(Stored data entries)
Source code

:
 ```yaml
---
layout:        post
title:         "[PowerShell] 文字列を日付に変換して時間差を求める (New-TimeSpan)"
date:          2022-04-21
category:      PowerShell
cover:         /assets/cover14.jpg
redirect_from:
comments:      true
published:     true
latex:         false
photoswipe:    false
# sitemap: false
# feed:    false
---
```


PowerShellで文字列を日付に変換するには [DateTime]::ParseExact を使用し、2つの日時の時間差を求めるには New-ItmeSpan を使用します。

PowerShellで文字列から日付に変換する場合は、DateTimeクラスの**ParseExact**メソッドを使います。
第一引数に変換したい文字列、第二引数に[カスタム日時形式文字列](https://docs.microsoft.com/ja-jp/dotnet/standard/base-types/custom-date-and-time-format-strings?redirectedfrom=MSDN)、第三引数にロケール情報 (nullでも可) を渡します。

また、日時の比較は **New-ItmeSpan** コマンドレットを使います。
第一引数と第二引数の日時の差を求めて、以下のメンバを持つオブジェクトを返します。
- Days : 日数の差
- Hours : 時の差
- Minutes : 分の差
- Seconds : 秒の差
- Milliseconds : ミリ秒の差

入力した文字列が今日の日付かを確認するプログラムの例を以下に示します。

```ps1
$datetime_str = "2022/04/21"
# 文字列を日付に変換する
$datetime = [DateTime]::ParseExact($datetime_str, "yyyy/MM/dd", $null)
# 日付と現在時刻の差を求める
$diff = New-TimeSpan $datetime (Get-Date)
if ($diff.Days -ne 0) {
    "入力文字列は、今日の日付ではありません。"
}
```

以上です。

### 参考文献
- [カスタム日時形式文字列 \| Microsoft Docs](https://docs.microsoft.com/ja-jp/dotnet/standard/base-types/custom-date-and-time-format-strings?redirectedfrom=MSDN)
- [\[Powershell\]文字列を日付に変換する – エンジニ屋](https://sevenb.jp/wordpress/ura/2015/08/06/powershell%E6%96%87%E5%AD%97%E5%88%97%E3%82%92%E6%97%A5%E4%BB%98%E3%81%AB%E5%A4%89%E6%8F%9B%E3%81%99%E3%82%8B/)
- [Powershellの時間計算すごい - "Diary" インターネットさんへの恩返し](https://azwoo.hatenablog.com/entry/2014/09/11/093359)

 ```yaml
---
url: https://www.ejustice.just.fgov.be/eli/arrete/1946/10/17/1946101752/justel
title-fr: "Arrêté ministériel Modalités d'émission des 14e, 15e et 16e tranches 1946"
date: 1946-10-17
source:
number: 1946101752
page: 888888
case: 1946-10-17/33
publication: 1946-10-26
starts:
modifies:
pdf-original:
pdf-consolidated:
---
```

What you should do: Proceeding from the line containing "第一引数と第二引数の日時の差を求めて、以下のメンバを持つオブジェクトを返します。" through the line containing "- [カスタム日時形式文字列 \|", transcribe the lines above exactly, both end lines included.

Response area:
第一引数と第二引数の日時の差を求めて、以下のメンバを持つオブジェクトを返します。
- Days : 日数の差
- Hours : 時の差
- Minutes : 分の差
- Seconds : 秒の差
- Milliseconds : ミリ秒の差

入力した文字列が今日の日付かを確認するプログラムの例を以下に示します。

```ps1
$datetime_str = "2022/04/21"
# 文字列を日付に変換する
$datetime = [DateTime]::ParseExact($datetime_str, "yyyy/MM/dd", $null)
# 日付と現在時刻の差を求める
$diff = New-TimeSpan $datetime (Get-Date)
if ($diff.Days -ne 0) {
    "入力文字列は、今日の日付ではありません。"
}
```

以上です。

### 参考文献
- [カスタム日時形式文字列 \| Microsoft Docs](https://docs.microsoft.com/ja-jp/dotnet/standard/base-types/custom-date-and-time-format-strings?redirectedfrom=MSDN)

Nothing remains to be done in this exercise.